The presence of a different internal auditor or the
presence of a different external auditor, I think acts as a bit
of a check on the work of either party and that is a pretty--I
think it is healthy competition. That is the first point. I
have never, frankly, felt that the two should be combined, and
when it was, I think 2 or 3 years ago, the SEC effectively
allowed that, I was rather critical of that at the time and I
still am.
Second, vis-a-vis the consulting, the auditor consulting,
when auditors do consulting, a lot of consulting, the question
is, does it compromise the effectiveness of the audit itself?
Can you trace the presence of heavy consulting work with a
busted audit?
I have not been made aware of any empirical data to date
that demonstrates emphatically the correlation between
consulting, heavy consulting, and a busted audit. On the other
hand, from an optical standpoint, a shareholder trust
standpoint, putting it in the same party is problematic. It
looks problematic. It looks as though, even though one can
argue there is a Chinese wall, if you will, between the two
functions, there is certainly the public perception of
potential corruption of the audit process by the desire to seek
consulting fees, and because of that public concern, I think it
is something that I would limit.
Unless you have a really good reason to do it, I do not
think I would have the external auditor doing consulting work,
or if they did consulting work, it ought to be very limited in
nature and in scope and only used when, frankly, you can
demonstrate that there is nobody else out there who can deliver
an effective service. In other words, you do not want the
consulting to affect the audit function and you do not want
those, certainly the members of the public who are relying on
the financial statements, to be concerned that those financial
statements are not reliable because someone was doing both.
Senator Levin. I think it is more than optics. Enron paid
Andersen $5 million in the year 2000 to help structure LJM, and
so it would seem to me it would be pretty hard for Andersen's
auditors to say that the Andersen consultants got it wrong. I
think that is the problem. I think it is a real problem, but
let me ask Mr. Campbell, do you have any comment on that issue?
Mr. Campbell. I think what was described today as the
integrated audit is a horrible practice and I do not think it
should be permitted.
As far as consulting is concerned, I think when you end up
with an auditing firm which, first of all, bids a proposal on
the basis of conducting the external audit and then finds over
a period of time that the non-audit fees continue to grow, in
my mind, that does nothing but continue to reduce, not only
optically but in reality, the independence of those so-called
independent auditors. There is no question, at least recently,
there have been pressures to begin to bring that down because
people are focusing on that issue, but it sure can reduce
independence, in my opinion.
Senator Levin. Thank you.
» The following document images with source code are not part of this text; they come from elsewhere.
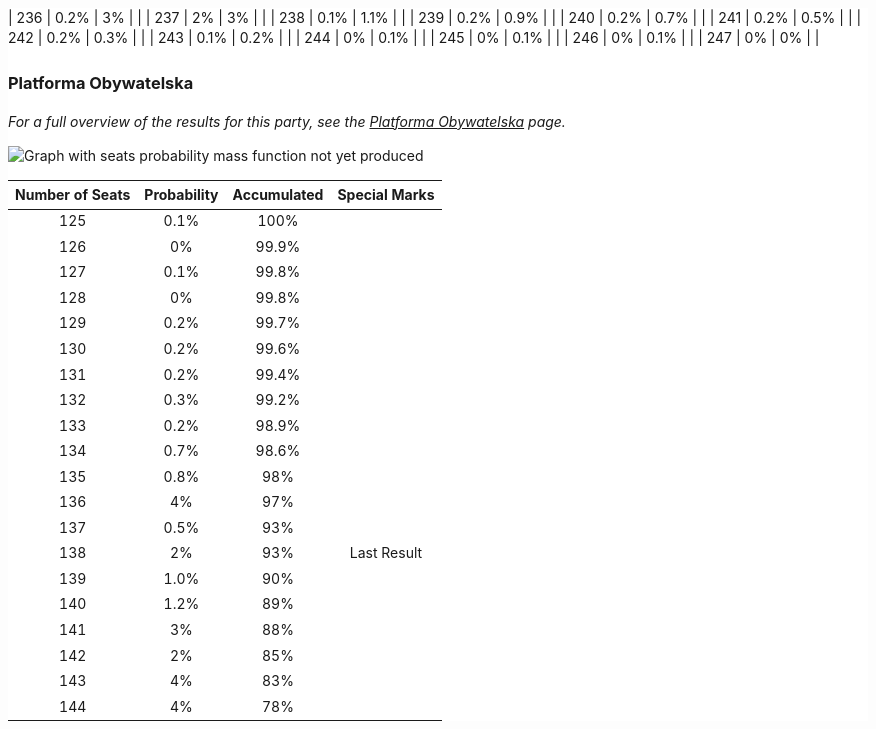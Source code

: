 | 236 | 0.2% | 3% |  |
| 237 | 2% | 3% |  |
| 238 | 0.1% | 1.1% |  |
| 239 | 0.2% | 0.9% |  |
| 240 | 0.2% | 0.7% |  |
| 241 | 0.2% | 0.5% |  |
| 242 | 0.2% | 0.3% |  |
| 243 | 0.1% | 0.2% |  |
| 244 | 0% | 0.1% |  |
| 245 | 0% | 0.1% |  |
| 246 | 0% | 0.1% |  |
| 247 | 0% | 0% |  |

### Platforma Obywatelska

*For a full overview of the results for this party, see the [Platforma Obywatelska](party-platformaobywatelska.html) page.*

![Graph with seats probability mass function not yet produced](2018-08-10-InstytutBadańPollster-seats-pmf-platformaobywatelska.png "Seats Probability Mass Function")

| Number of Seats | Probability | Accumulated | Special Marks |
|:---------------:|:-----------:|:-----------:|:-------------:|
| 125 | 0.1% | 100% |  |
| 126 | 0% | 99.9% |  |
| 127 | 0.1% | 99.8% |  |
| 128 | 0% | 99.8% |  |
| 129 | 0.2% | 99.7% |  |
| 130 | 0.2% | 99.6% |  |
| 131 | 0.2% | 99.4% |  |
| 132 | 0.3% | 99.2% |  |
| 133 | 0.2% | 98.9% |  |
| 134 | 0.7% | 98.6% |  |
| 135 | 0.8% | 98% |  |
| 136 | 4% | 97% |  |
| 137 | 0.5% | 93% |  |
| 138 | 2% | 93% | Last Result |
| 139 | 1.0% | 90% |  |
| 140 | 1.2% | 89% |  |
| 141 | 3% | 88% |  |
| 142 | 2% | 85% |  |
| 143 | 4% | 83% |  |
| 144 | 4% | 78% |  |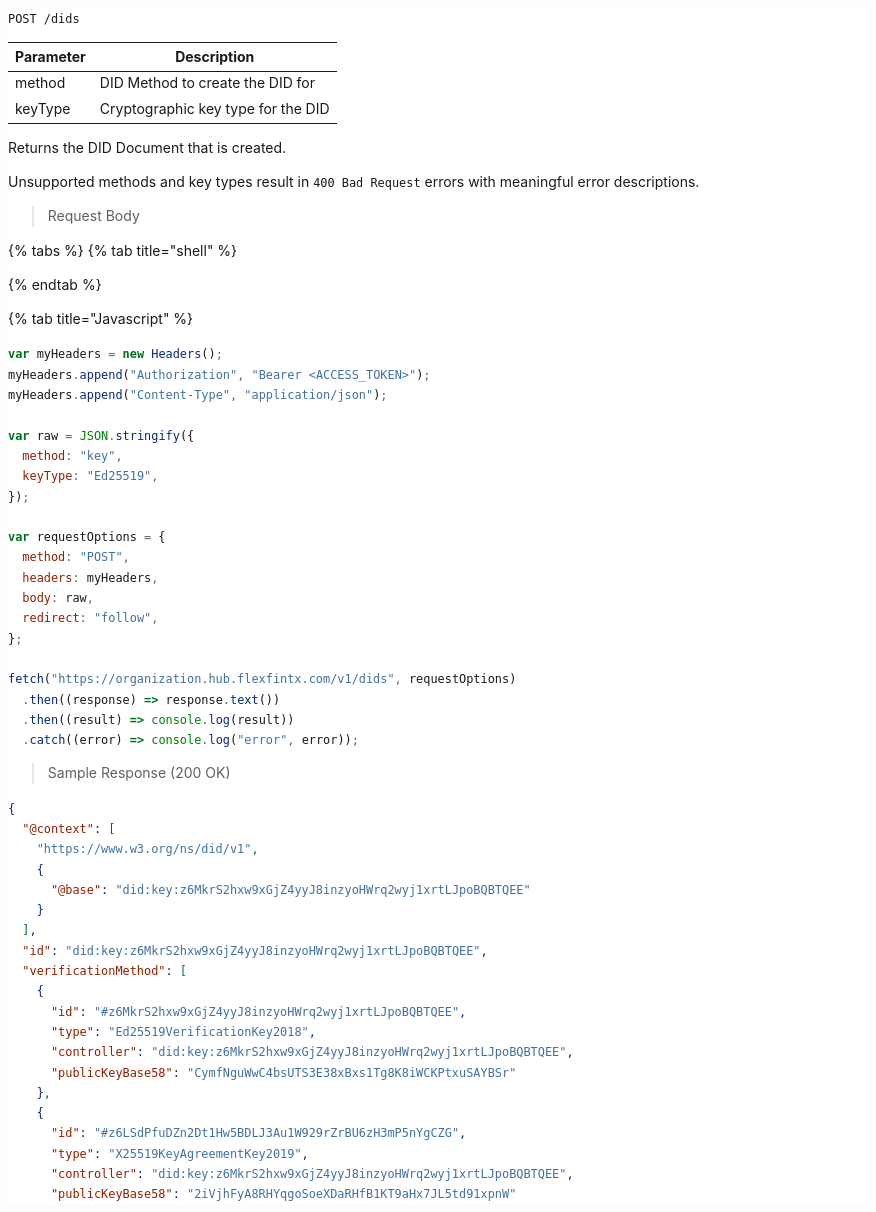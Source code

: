 `POST /dids`

| Parameter | Description                        |
| --------- | ---------------------------------- |
| method    | DID Method to create the DID for   |
| keyType   | Cryptographic key type for the DID |

Returns the DID Document that is created.

Unsupported methods and key types result in `400 Bad Request` errors with meaningful error descriptions.

> Request Body

{% tabs %}
{% tab title="shell" %}

{% endtab %}

{% tab title="Javascript" %}
```javascript
var myHeaders = new Headers();
myHeaders.append("Authorization", "Bearer <ACCESS_TOKEN>");
myHeaders.append("Content-Type", "application/json");

var raw = JSON.stringify({
  method: "key",
  keyType: "Ed25519",
});

var requestOptions = {
  method: "POST",
  headers: myHeaders,
  body: raw,
  redirect: "follow",
};

fetch("https://organization.hub.flexfintx.com/v1/dids", requestOptions)
  .then((response) => response.text())
  .then((result) => console.log(result))
  .catch((error) => console.log("error", error));
```



> Sample Response (200 OK)

```json
{
  "@context": [
    "https://www.w3.org/ns/did/v1",
    {
      "@base": "did:key:z6MkrS2hxw9xGjZ4yyJ8inzyoHWrq2wyj1xrtLJpoBQBTQEE"
    }
  ],
  "id": "did:key:z6MkrS2hxw9xGjZ4yyJ8inzyoHWrq2wyj1xrtLJpoBQBTQEE",
  "verificationMethod": [
    {
      "id": "#z6MkrS2hxw9xGjZ4yyJ8inzyoHWrq2wyj1xrtLJpoBQBTQEE",
      "type": "Ed25519VerificationKey2018",
      "controller": "did:key:z6MkrS2hxw9xGjZ4yyJ8inzyoHWrq2wyj1xrtLJpoBQBTQEE",
      "publicKeyBase58": "CymfNguWwC4bsUTS3E38xBxs1Tg8K8iWCKPtxuSAYBSr"
    },
    {
      "id": "#z6LSdPfuDZn2Dt1Hw5BDLJ3Au1W929rZrBU6zH3mP5nYgCZG",
      "type": "X25519KeyAgreementKey2019",
      "controller": "did:key:z6MkrS2hxw9xGjZ4yyJ8inzyoHWrq2wyj1xrtLJpoBQBTQEE",
      "publicKeyBase58": "2iVjhFyA8RHYqgoSoeXDaRHfB1KT9aHx7JL5td91xpnW"
```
This is for you, Mr. Elson. You
have written extensively on the importance of independence and
you have testified to that this afternoon. Exhibit 43,\1\ if
you have a book near there, identifies some of the economic
ties between Enron and some of the outside Directors. The Board
members told us that none of these dollar commitments was large
enough to have impaired anyone's judgment or to sway any
Director from being honest and skeptical with Enron management.
You can perhaps scan the amount of dollars that are involved in
those items. I am just wondering what your response is to that.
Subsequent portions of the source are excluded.